→ What is being asked
Take the entries that follow and return exactly the lines from the one holding "in the handout." through the one holding "is at least", both included. Nothing else is needed.

Pictures paired with source code:
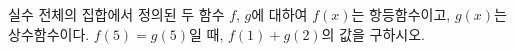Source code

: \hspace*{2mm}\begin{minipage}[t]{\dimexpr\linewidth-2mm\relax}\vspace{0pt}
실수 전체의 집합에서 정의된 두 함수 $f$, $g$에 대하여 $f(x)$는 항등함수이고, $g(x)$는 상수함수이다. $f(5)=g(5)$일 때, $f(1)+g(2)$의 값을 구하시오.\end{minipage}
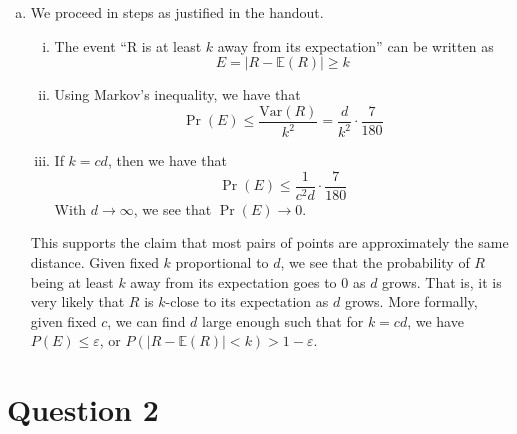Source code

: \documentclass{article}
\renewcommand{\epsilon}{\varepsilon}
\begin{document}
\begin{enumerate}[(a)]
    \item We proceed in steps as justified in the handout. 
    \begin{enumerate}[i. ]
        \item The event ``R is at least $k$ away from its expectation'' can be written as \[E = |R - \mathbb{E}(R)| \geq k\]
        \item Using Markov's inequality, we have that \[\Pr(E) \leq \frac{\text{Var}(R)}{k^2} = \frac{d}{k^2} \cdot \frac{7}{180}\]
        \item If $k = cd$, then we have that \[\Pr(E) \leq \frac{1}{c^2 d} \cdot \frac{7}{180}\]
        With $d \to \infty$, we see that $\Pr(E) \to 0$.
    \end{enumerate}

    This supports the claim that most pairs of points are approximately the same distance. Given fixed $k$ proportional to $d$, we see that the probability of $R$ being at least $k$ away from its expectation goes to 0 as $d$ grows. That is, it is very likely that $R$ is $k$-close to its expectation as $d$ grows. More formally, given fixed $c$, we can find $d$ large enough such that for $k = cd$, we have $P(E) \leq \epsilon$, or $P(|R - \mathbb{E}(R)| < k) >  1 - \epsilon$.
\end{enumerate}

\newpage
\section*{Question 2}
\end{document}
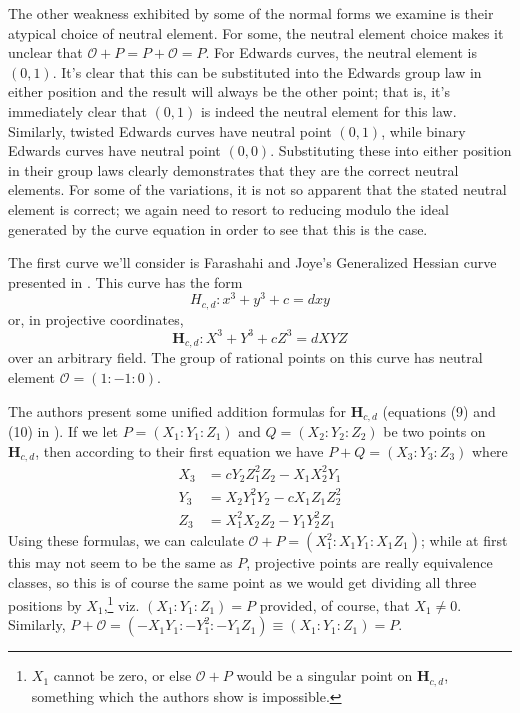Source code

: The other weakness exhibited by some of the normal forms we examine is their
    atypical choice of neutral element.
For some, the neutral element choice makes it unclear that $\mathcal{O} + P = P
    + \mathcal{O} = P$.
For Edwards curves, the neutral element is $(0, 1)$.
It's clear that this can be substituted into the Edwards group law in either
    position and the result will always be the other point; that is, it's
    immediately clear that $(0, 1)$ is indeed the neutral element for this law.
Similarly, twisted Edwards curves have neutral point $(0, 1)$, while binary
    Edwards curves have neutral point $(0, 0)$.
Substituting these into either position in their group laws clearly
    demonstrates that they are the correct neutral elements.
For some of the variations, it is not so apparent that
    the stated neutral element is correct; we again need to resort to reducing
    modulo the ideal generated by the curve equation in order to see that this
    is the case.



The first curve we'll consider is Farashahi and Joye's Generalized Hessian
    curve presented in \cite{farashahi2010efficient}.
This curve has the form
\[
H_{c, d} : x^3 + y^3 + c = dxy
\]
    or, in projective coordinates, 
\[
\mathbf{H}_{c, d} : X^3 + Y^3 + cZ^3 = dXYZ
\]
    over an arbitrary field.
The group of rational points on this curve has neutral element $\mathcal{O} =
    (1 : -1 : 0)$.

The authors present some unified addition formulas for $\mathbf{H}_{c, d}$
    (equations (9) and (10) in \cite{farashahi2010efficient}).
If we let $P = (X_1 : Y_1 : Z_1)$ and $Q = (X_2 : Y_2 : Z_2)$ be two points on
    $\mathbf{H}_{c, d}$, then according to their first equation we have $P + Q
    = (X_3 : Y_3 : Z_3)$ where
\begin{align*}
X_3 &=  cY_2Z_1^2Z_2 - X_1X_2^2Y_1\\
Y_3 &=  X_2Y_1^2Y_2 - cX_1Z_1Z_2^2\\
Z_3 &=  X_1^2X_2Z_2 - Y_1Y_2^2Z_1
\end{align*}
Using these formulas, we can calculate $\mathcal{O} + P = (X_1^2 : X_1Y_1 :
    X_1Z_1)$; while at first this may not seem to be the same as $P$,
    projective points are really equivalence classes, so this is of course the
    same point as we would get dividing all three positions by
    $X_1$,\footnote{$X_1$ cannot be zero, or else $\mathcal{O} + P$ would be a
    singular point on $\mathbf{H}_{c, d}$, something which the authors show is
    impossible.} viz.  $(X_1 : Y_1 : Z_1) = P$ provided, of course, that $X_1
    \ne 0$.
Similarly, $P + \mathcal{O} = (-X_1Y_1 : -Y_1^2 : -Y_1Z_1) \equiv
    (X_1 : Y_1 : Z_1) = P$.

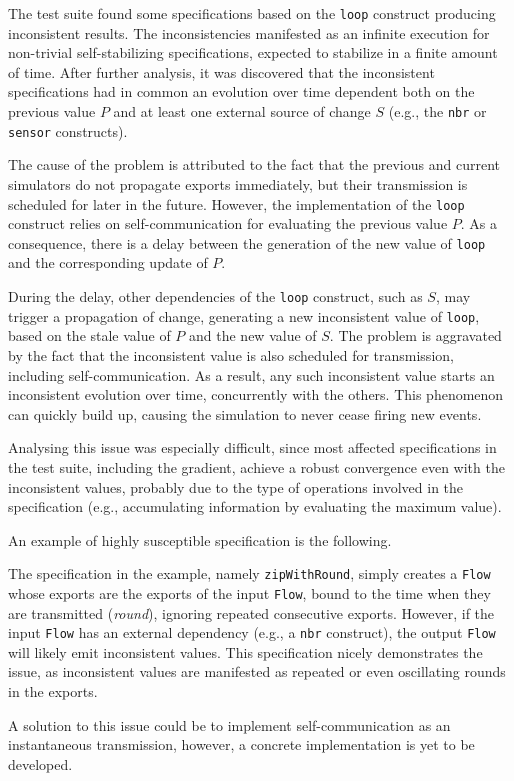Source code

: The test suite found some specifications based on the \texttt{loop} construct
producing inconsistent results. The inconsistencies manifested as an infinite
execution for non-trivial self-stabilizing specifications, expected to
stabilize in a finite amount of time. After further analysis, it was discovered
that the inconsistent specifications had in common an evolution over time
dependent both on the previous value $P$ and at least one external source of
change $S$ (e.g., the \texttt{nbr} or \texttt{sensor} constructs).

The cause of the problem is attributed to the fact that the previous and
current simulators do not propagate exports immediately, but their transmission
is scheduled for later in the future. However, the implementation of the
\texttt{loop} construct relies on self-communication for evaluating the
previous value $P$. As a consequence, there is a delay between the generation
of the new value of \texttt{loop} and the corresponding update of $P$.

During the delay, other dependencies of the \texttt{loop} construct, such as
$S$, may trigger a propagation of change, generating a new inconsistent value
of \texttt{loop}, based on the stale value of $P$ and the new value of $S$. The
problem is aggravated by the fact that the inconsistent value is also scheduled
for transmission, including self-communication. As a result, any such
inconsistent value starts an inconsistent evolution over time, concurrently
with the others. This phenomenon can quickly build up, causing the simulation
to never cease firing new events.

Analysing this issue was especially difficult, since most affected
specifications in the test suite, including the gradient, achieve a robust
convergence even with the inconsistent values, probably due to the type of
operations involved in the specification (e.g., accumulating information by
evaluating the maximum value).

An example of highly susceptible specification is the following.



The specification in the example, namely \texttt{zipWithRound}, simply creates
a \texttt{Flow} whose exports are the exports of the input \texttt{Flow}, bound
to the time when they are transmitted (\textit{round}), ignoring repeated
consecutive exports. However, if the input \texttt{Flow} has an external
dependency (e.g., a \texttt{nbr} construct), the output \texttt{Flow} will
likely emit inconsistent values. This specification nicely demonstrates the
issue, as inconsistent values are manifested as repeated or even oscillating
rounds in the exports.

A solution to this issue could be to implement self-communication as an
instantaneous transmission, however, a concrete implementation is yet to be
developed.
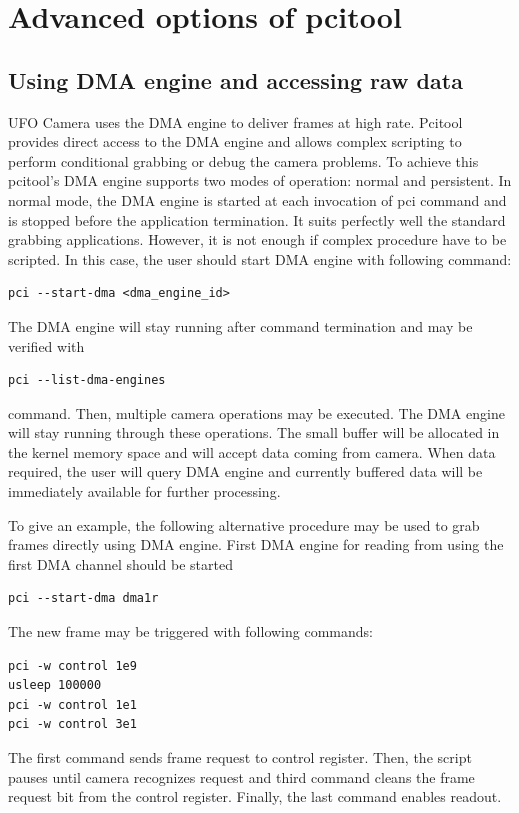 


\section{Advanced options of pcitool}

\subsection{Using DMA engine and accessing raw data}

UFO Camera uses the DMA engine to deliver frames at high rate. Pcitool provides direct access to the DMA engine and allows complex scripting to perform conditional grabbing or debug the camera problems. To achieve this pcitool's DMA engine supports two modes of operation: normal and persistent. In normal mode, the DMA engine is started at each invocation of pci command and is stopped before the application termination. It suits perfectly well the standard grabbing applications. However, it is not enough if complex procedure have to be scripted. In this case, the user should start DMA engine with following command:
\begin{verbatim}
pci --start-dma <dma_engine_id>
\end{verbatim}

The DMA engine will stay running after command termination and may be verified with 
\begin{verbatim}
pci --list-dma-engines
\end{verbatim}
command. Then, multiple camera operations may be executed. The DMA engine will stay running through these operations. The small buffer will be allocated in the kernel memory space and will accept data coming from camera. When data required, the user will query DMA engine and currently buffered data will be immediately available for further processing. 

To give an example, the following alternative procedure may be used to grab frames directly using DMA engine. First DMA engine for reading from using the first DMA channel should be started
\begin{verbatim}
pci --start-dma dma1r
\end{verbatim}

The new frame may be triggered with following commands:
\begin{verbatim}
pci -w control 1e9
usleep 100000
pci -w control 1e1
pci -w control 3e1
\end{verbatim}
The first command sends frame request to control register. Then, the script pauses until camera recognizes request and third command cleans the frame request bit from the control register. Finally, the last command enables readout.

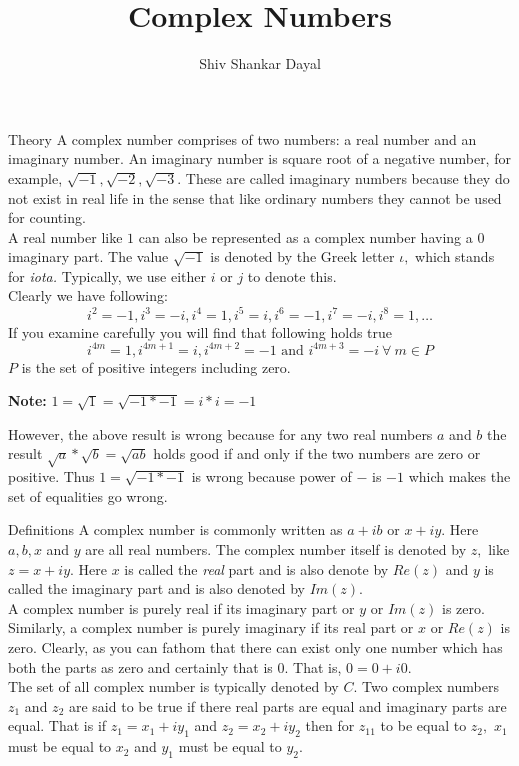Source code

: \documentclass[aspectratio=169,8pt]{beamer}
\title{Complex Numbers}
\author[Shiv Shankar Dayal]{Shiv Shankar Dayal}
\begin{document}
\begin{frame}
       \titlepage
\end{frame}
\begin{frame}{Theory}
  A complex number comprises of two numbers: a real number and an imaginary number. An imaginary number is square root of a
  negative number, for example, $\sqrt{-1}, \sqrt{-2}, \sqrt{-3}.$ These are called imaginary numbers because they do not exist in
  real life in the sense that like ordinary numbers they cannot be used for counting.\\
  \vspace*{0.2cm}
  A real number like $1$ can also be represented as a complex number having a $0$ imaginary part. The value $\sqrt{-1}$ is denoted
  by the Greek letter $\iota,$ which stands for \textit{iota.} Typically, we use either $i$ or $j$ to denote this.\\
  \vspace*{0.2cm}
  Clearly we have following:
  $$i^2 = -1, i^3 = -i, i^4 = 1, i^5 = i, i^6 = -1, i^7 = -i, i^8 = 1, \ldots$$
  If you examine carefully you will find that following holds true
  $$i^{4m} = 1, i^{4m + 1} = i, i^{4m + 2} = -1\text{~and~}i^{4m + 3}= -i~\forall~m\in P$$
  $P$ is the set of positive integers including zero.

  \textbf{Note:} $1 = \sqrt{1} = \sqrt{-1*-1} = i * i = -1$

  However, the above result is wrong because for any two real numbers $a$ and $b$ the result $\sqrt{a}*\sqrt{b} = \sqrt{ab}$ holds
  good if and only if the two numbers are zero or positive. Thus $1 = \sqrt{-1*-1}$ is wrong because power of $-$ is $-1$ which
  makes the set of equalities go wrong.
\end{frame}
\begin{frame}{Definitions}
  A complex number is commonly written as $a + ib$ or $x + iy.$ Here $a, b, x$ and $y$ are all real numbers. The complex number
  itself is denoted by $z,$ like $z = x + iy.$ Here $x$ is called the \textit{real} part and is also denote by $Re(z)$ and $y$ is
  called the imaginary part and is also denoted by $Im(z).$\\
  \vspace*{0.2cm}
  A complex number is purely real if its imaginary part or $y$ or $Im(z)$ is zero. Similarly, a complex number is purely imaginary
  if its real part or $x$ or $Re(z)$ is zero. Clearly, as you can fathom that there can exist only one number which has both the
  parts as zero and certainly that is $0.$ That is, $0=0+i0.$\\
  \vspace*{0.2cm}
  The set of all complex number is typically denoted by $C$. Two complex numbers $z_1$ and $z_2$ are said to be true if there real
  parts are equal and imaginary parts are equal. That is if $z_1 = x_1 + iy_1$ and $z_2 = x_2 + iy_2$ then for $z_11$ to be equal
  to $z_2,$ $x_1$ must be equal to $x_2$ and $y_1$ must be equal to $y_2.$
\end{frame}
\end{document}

→ Response below
    \item We proceed in steps as justified in the handout. 
    \begin{enumerate}[i. ]
        \item The event ``R is at least $k$ away from its expectation'' can be written as \[E = |R - \mathbb{E}(R)| \geq k\]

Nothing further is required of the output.